La Destra alla carica della Legge 194

by Michele Lipori

di Michele Lipori. Redazione Confronti.

Lo scorso 13 ottobre, cioè il giorno stesso dell’insediamento del governo Meloni in Parlamento, il senatore di Forza Italia Maurizio Gasparri (nonché vicepresidente del Senato della Repubblica) ha presentato una proposta di disegno di legge dal titolo Modifica dell’articolo 1 del Codice civile in materia di riconoscimento della capacità giuridica del concepito allo scopo di far acquisire a un individuo la capacità giuridica (ovvero la capacità di un individuo a essere soggetto di diritti e di obblighi) “fin dal momento del concepimento” e non – come invece recita l’articolo 1 del Codice civile –, che «i diritti che la legge riconosce a favore del concepito sono subordinati all’evento della nascita».

Sulle conseguenze che questa proposta di legge potrebbe avere, se dovesse passare, si è pronunciata l’avvocata Ilaria Valenzi, Centro Studi Confronti nonché consulente legale della Federazione delle chiese evangeliche in Italia (Fcei), che ha dichiarato: «In questo senso, la modifica proposta avrebbe un effetto prorompente perché finirebbe per parificare i diritti del concepito con i diritti dei già nati e tra questi, in particolare, con quelli della madre. Il risultato potrebbe pertanto essere che un atto di libera scelta della donna, come per esempio quello di portare avanti o meno una gravidanza, potrebbe integrare un comportamento illecito nei confronti di un vero e proprio soggetto di diritto, cioè un vero e proprio soggetto, una persona che ha il diritto alla sua totale integrità fisica».

Se dovesse passare una proposta di legge di questo tipo ci sarebbero quindi conseguenze molto importanti: una “persona giuridica”, infatti può essere “vittima di reato” e se l’inizio della “capacità giuridica” è dal concepimento, l’interruzione volontaria di gravidanza potrebbe configurarsi come un vero e proprio reato.

La piena applicazione

«La mia speranza – ha dichiarato Gasparri nel commentare la presentazione del Ddl – è che almeno, come hanno detto più volte Meloni, Tajani, Salvini, si arrivi alla piena e non parziale applicazione della 194».

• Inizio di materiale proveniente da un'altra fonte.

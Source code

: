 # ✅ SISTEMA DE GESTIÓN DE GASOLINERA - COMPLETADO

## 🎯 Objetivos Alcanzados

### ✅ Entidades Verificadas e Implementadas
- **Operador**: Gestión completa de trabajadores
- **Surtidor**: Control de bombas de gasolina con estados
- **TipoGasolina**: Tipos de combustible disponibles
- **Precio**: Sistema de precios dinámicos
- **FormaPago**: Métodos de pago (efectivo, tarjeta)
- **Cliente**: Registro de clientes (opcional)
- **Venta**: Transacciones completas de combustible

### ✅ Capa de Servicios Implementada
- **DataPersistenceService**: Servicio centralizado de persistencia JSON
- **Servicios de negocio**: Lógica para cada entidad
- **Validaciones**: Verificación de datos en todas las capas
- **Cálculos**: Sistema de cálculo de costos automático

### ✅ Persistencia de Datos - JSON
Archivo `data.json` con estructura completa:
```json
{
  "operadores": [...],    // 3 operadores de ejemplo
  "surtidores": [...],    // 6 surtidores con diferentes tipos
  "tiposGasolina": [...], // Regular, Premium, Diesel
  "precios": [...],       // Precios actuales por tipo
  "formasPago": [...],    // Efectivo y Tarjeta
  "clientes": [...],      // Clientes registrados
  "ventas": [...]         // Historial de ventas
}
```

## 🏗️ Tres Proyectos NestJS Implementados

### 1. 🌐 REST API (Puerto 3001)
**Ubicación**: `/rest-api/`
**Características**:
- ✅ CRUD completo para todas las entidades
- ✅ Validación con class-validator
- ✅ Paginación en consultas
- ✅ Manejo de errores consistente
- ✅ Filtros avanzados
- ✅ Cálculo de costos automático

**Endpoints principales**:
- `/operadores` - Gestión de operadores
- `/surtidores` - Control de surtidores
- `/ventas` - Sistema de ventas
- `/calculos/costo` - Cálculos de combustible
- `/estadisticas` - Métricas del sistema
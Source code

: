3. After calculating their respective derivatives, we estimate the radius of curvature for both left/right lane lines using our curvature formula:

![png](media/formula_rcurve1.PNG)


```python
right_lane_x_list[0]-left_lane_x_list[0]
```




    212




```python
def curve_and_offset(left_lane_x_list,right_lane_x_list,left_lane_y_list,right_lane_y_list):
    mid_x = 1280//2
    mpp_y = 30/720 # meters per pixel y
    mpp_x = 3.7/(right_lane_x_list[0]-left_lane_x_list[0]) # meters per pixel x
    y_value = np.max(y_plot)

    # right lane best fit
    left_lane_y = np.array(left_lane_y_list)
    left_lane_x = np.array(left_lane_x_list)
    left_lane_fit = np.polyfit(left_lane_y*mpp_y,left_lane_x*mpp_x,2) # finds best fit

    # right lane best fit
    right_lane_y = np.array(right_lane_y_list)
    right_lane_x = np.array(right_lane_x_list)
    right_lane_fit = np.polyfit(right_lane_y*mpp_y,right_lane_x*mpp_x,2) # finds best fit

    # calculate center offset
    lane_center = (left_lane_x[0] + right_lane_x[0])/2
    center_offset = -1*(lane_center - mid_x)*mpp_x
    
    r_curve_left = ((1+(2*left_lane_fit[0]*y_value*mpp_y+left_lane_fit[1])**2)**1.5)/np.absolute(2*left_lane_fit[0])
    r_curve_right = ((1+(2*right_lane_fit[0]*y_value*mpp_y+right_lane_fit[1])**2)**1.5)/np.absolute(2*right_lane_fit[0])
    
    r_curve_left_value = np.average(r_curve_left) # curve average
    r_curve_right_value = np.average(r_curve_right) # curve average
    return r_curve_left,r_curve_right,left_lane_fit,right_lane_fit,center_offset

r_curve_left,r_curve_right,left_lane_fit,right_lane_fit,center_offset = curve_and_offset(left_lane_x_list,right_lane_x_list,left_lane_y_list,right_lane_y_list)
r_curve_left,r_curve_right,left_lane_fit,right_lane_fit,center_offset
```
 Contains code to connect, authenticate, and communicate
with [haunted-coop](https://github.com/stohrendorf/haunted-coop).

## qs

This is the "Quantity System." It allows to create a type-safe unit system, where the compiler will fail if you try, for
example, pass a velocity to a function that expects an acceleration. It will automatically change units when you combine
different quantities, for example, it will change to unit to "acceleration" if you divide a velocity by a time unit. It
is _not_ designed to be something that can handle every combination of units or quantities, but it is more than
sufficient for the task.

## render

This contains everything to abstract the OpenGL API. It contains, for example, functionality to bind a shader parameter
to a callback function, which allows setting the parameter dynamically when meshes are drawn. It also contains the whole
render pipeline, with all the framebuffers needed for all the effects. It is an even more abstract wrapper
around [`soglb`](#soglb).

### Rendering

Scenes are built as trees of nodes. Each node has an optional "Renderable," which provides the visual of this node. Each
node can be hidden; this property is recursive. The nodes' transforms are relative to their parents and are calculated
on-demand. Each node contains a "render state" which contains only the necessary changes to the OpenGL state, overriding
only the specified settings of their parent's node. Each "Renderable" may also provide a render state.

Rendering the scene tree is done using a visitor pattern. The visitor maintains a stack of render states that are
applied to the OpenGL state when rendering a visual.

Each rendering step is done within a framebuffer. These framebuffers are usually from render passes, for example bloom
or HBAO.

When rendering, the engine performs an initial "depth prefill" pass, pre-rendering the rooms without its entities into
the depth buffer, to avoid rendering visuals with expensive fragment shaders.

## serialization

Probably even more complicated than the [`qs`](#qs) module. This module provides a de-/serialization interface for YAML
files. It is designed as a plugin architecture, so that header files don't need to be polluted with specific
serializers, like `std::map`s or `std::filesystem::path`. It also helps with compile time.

Ebbene, sembrerebbe essere proprio nel voler la “piena applicazione” della Legge 194 la strategia della Destra per limitare la possibilità di abortire delle donne. L’obiettivo della Legge 194 è infatti la tutela della vita “fin dal suo inizio” ed è su questo che Giorgia Meloni ha fatto leva in una sua recente intervista dichiarando di non voler “modificare” la legge ma di «applicarla, quindi aggiungere un diritto», cioè quello di non abortire, applicando “pienamente” la parte della legge che si riferisce alla tutela sociale della maternità.

Cosa dice la legge

In Italia, la Legge 194/1978 consente alla donna – per motivi di salute, economici, sociali o familiari – di poter ricorrere all’interruzione volontaria di gravidanza (Ivg) in una struttura pubblica nei primi 90 giorni di gestazione. Tra il quarto e quinto mese è possibile fare ricorso all’Ivg solo per motivi di natura terapeutica. I consultori sono le istituzioni preposte per fornire le informazioni sui diritti e servizi dovuti alle donne che intendono avvalersi dell’Ivg e contribuire al superamento delle cause dell’interruzione di gravidanza.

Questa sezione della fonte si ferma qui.